Indisponibilidade – essa é uma palavra que ninguém quer ouvir. Ela provoca medo no coração das empresas, dos executivos e, especialmente, das equipes de TI. A indisponibilidade custa dinheiro e gera frustração.

Como a indisponibilidade desencadeia uma reação emocional, as empresas muitas vezes acabam reagindo a ela de forma diferente dos fatores empresariais tradicionais. Essa abordagem emocional faz com que as empresas, sobretudo as menores, que frequentemente carecem de controles financeiros racionais, tratem a indisponibilidade como algo muito pior do que realmente é. Não é incomum descobrir que empresas menores na verdade causaram a si mesmas mais prejuízo financeiro ao reagir ao medo de uma possível indisponibilidade do que a temida indisponibilidade teria provocado caso de fato ocorresse. Trata-se de um exagero perigoso.
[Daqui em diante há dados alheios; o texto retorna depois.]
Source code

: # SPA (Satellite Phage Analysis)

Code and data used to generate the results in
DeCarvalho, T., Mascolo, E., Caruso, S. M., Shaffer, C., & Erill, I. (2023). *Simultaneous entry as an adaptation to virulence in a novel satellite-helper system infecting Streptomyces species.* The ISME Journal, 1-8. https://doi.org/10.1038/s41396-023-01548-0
O primeiro passo é determinar o custo da indisponibilidade. Em TI, lidamos com frequência com sistemas bastante complexos, e a indisponibilidade vem em diversas formas, como perda de acesso, perda de desempenho ou a perda completa de um ou mais sistemas. Determinar cada tipo de indisponibilidade e seus custos associados pode ser bastante complexo, mas uma visão de alto nível costuma ser suficiente para elaborar orçamentos racionais ou, no mínimo, é um bom ponto de partida no caminho rumo à compreensão dos riscos empresariais envolvidos na indisponibilidade. Tenha em mente que, assim como gastar demais para evitar a indisponibilidade é prejudicial, gastar demais para calcular os custos da indisponibilidade também é. Não gaste tanto tempo e tantos recursos determinando se você vai perder dinheiro a ponto de teria sido melhor simplesmente perdê-lo. Cuidado com o alto custo da tomada de decisão.
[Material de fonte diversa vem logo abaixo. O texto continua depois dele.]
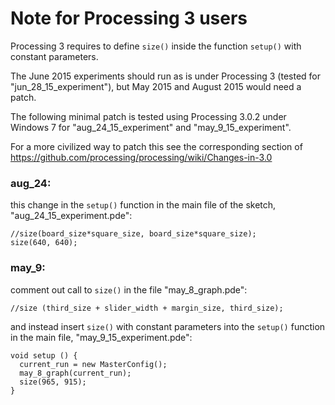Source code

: Note for Processing 3 users
===========================

Processing 3 requires to define `size()` inside the
function `setup()` with constant parameters.


The June 2015 experiments should run as is under Processing 3 
(tested for "jun_28_15_experiment"),
but May 2015 and August 2015 would need a patch.

The following minimal patch is tested using Processing 3.0.2
under Windows 7 for "aug_24_15_experiment" and
"may_9_15_experiment". 

For a more civilized way to patch this
see the corresponding section of
https://github.com/processing/processing/wiki/Changes-in-3.0

### aug_24:

this change in the `setup()` function in the main file of the sketch,
"aug_24_15_experiment.pde":

    //size(board_size*square_size, board_size*square_size);  
    size(640, 640);

### may_9:

comment out call to `size()` in the file "may_8_graph.pde":

    //size (third_size + slider_width + margin_size, third_size);

and instead insert `size()` with constant parameters into
the `setup()` function in the main file, "may_9_15_experiment.pde":

    void setup () {  
      current_run = new MasterConfig();  
      may_8_graph(current_run);  
      size(965, 915);  
    }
Podemos começar considerando apenas a perda completa do sistema. Qual é o custo da indisponibilidade organizacional para você – ou seja, se você tivesse que interromper todas as operações por uma hora ou um dia, quanto dinheiro seria perdido? Em alguns casos, as perdas poderiam ser drásticas, como no caso de um hospital, em que um dia de indisponibilidade resultaria em perda de confiança e de base futura de clientes, além de potencialmente gerar processos judiciais. Mas, em muitos casos, um dia de indisponibilidade poderia ter um impacto financeiro insignificante – muitas empresas poderiam simplesmente declarar o dia como feriado, deixar a equipe descansar e fazer com que as pessoas trabalhassem um pouco mais nos dias seguintes para compensar o acúmulo do dia perdido. Tudo se resume a como a sua empresa opera e pode operar e a quão bem preparada ela está para mitigar o tempo perdido. Muitas empresas analisam apenas os números de receita diária para determinar a receita perdida, mas isso pode ser extremamente enganoso.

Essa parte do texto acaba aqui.